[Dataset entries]
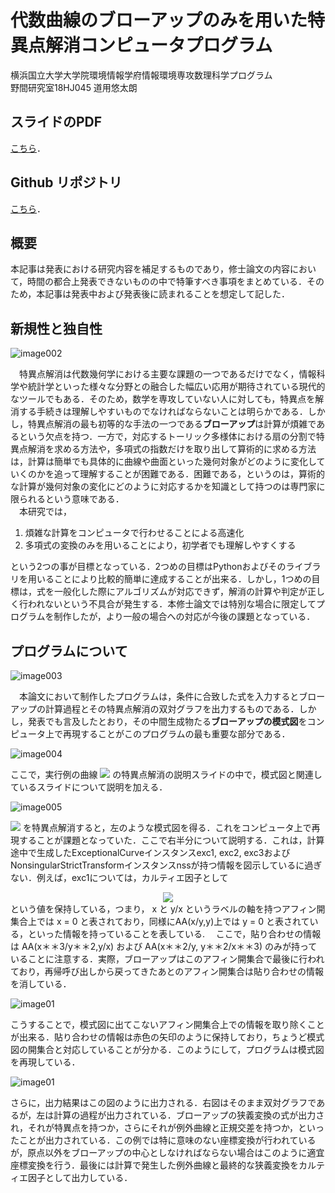 # 代数曲線のブローアップのみを用いた特異点解消コンピュータプログラム
横浜国立大学大学院環境情報学府情報環境専攻数理科学プログラム  
野間研究室18HJ045 道用悠太朗

## スライドのPDF
[こちら](https://github.com/dafuyafu/curve_resolution/blob/master/master_thesis_slide.pdf)．

## Github リポジトリ
[こちら](https://github.com/dafuyafu/curve_resolution)．

## 概要
本記事は発表における研究内容を補足するものであり，修士論文の内容において，時間の都合上発表できないものの中で特筆すべき事項をまとめている．そのため，本記事は発表中および発表後に読まれることを想定して記した．  

## 新規性と独自性
![image002](master_thesis_slide_copy/master_thesis_slide_copy.001.png)

　特異点解消は代数幾何学における主要な課題の一つであるだけでなく，情報科学や統計学といった様々な分野との融合した幅広い応用が期待されている現代的なツールでもある．そのため，数学を専攻していない人に対しても，特異点を解消する手続きは理解しやすいものでなければならないことは明らかである．しかし，特異点解消の最も初等的な手法の一つである**ブローアップ**は計算が煩雑であるという欠点を持つ．一方で，対応するトーリック多様体における扇の分割で特異点解消を求める方法や，多項式の指数だけを取り出して算術的に求める方法は，計算は簡単でも具体的に曲線や曲面といった幾何対象がどのように変化していくのかを追って理解することが困難である．困難である，というのは，算術的な計算が幾何対象の変化にどのように対応するかを知識として持つのは専門家に限られるという意味である．  
　本研究では，
 
1. 煩雑な計算をコンピュータで行わせることによる高速化
1. 多項式の変換のみを用いることにより，初学者でも理解しやすくする

という2つの事が目標となっている．2つめの目標はPythonおよびそのライブラリを用いることにより比較的簡単に達成することが出来る．しかし，1つめの目標は，式を一般化した際にアルゴリズムが対応できず，解消の計算や判定が正しく行われないという不具合が発生する．本修士論文では特別な場合に限定してプログラムを制作したが，より一般の場合への対応が今後の課題となっている．

## プログラムについて
![image003](master_thesis_slide_copy/master_thesis_slide_copy.004.png)

　本論文において制作したプログラムは，条件に合致した式を入力するとブローアップの計算過程とその特異点解消の双対グラフを出力するものである．しかし，発表でも言及したとおり，その中間生成物たる**ブローアップの模式図**をコンピュータ上で再現することがこのプログラムの最も重要な部分である．
 
![image004](master_thesis_slide_copy/master_thesis_slide_copy.005.png)

ここで，実行例の曲線 ![](https://latex.codecogs.com/gif.latex?x^3-y^2=0) の特異点解消の説明スライドの中で，模式図と関連しているスライドについて説明を加える．

![image005](master_thesis_slide_copy/master_thesis_slide_copy.006.png)

 ![](https://latex.codecogs.com/gif.latex?x^3-y^2=0) を特異点解消すると，左のような模式図を得る．これをコンピュータ上で再現することが課題となっていた．ここで右半分について説明する．これは，計算途中で生成したExceptionalCurveインスタンスexc1, exc2, exc3およびNonsingularStrictTransformインスタンスnssが持つ情報を図示しているに過ぎない．例えば，exc1については，カルティエ因子として
<div align="center">
<img src="master_thesis_slide_copy/texclip20200214020525.png">
</div>
という値を保持している，つまり， x と y/x というラベルの軸を持つアフィン開集合上では x = 0 と表されており，同様にAA(x/y,y)上では y = 0 と表されている，といった情報を持っていることを表している.  
　ここで，貼り合わせの情報は AA(x＊＊3/y＊＊2,y/x) および AA(x＊＊2/y, y＊＊2/x＊＊3) のみが持っていることに注意する．実際，ブローアップはこのアフィン開集合で最後に行われており，再帰呼び出しから戻ってきたあとのアフィン開集合は貼り合わせの情報を消している．
 
![image01](master_thesis_slide_copy/master_thesis_slide_copy.008.png)

こうすることで，模式図に出てこないアフィン開集合上での情報を取り除くことが出来る．貼り合わせの情報は赤色の矢印のように保持しており，ちょうど模式図の開集合と対応していることが分かる．このようにして，プログラムは模式図を再現している．

![image01](master_thesis_slide_copy/master_thesis_slide_copy.007.png)

さらに，出力結果はこの図のように出力される．右図はそのまま双対グラフであるが，左は計算の過程が出力されている．ブローアップの狭義変換の式が出力され，それが特異点を持つか，さらにそれが例外曲線と正規交差を持つか，といったことが出力されている．この例では特に意味のない座標変換が行われているが，原点以外をブローアップの中心としなければならない場合はこのように適宜座標変換を行う．最後には計算で発生した例外曲線と最終的な狭義変換をカルティエ因子として出力している．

## ACTION ITEM
Write out the data once more exactly, omitting the pictures.

## ANSWER SPACE
 # 代数曲線のブローアップのみを用いた特異点解消コンピュータプログラム
横浜国立大学大学院環境情報学府情報環境専攻数理科学プログラム  
野間研究室18HJ045 道用悠太朗

## スライドのPDF
[こちら](https://github.com/dafuyafu/curve_resolution/blob/master/master_thesis_slide.pdf)．

## Github リポジトリ
[こちら](https://github.com/dafuyafu/curve_resolution)．

## 概要
本記事は発表における研究内容を補足するものであり，修士論文の内容において，時間の都合上発表できないものの中で特筆すべき事項をまとめている．そのため，本記事は発表中および発表後に読まれることを想定して記した．  

## 新規性と独自性
![image002](master_thesis_slide_copy/master_thesis_slide_copy.001.png)

　特異点解消は代数幾何学における主要な課題の一つであるだけでなく，情報科学や統計学といった様々な分野との融合した幅広い応用が期待されている現代的なツールでもある．そのため，数学を専攻していない人に対しても，特異点を解消する手続きは理解しやすいものでなければならないことは明らかである．しかし，特異点解消の最も初等的な手法の一つである**ブローアップ**は計算が煩雑であるという欠点を持つ．一方で，対応するトーリック多様体における扇の分割で特異点解消を求める方法や，多項式の指数だけを取り出して算術的に求める方法は，計算は簡単でも具体的に曲線や曲面といった幾何対象がどのように変化していくのかを追って理解することが困難である．困難である，というのは，算術的な計算が幾何対象の変化にどのように対応するかを知識として持つのは専門家に限られるという意味である．  
　本研究では，
 
1. 煩雑な計算をコンピュータで行わせることによる高速化
1. 多項式の変換のみを用いることにより，初学者でも理解しやすくする

という2つの事が目標となっている．2つめの目標はPythonおよびそのライブラリを用いることにより比較的簡単に達成することが出来る．しかし，1つめの目標は，式を一般化した際にアルゴリズムが対応できず，解消の計算や判定が正しく行われないという不具合が発生する．本修士論文では特別な場合に限定してプログラムを制作したが，より一般の場合への対応が今後の課題となっている．

## プログラムについて
![image003](master_thesis_slide_copy/master_thesis_slide_copy.004.png)

　本論文において制作したプログラムは，条件に合致した式を入力するとブローアップの計算過程とその特異点解消の双対グラフを出力するものである．しかし，発表でも言及したとおり，その中間生成物たる**ブローアップの模式図**をコンピュータ上で再現することがこのプログラムの最も重要な部分である．
 
![image004](master_thesis_slide_copy/master_thesis_slide_copy.005.png)

ここで，実行例の曲線 ![](https://latex.codecogs.com/gif.latex?x^3-y^2=0) の特異点解消の説明スライドの中で，模式図と関連しているスライドについて説明を加える．

![image005](master_thesis_slide_copy/master_thesis_slide_copy.006.png)

 ![](https://latex.codecogs.com/gif.latex?x^3-y^2=0) を特異点解消すると，左のような模式図を得る．これをコンピュータ上で再現することが課題となっていた．ここで右半分について説明する．これは，計算途中で生成したExceptionalCurveインスタンスexc1, exc2, exc3およびNonsingularStrictTransformインスタンスnssが持つ情報を図示しているに過ぎない．例えば，exc1については，カルティエ因子として
<div align="center">
<img src="master_thesis_slide_copy/texclip20200214020525.png">
</div>
という値を保持している，つまり， x と y/x というラベルの軸を持つアフィン開集合上では x = 0 と表されており，同様にAA(x/y,y)上では y = 0 と表されている，といった情報を持っていることを表している.  
　ここで，貼り合わせの情報は AA(x＊＊3/y＊＊2,y/x) および AA(x＊＊2/y, y＊＊2/x＊＊3) のみが持っていることに注意する．実際，ブローアップはこのアフィン開集合で最後に行われており，再帰呼び出しから戻ってきたあとのアフィン開集合は貼り合わせの情報を消している．
 
![image01](master_thesis_slide_copy/master_thesis_slide_copy.008.png)

こうすることで，模式図に出てこないアフィン開集合上での情報を取り除くことが出来る．貼り合わせの情報は赤色の矢印のように保持しており，ちょうど模式図の開集合と対応していることが分かる．このようにして，プログラムは模式図を再現している．

![image01](master_thesis_slide_copy/master_thesis_slide_copy.007.png)

さらに，出力結果はこの図のように出力される．右図はそのまま双対グラフであるが，左は計算の過程が出力されている．ブローアップの狭義変換の式が出力され，それが特異点を持つか，さらにそれが例外曲線と正規交差を持つか，といったことが出力されている．この例では特に意味のない座標変換が行われているが，原点以外をブローアップの中心としなければならない場合はこのように適宜座標変換を行う．最後には計算で発生した例外曲線と最終的な狭義変換をカルティエ因子として出力している．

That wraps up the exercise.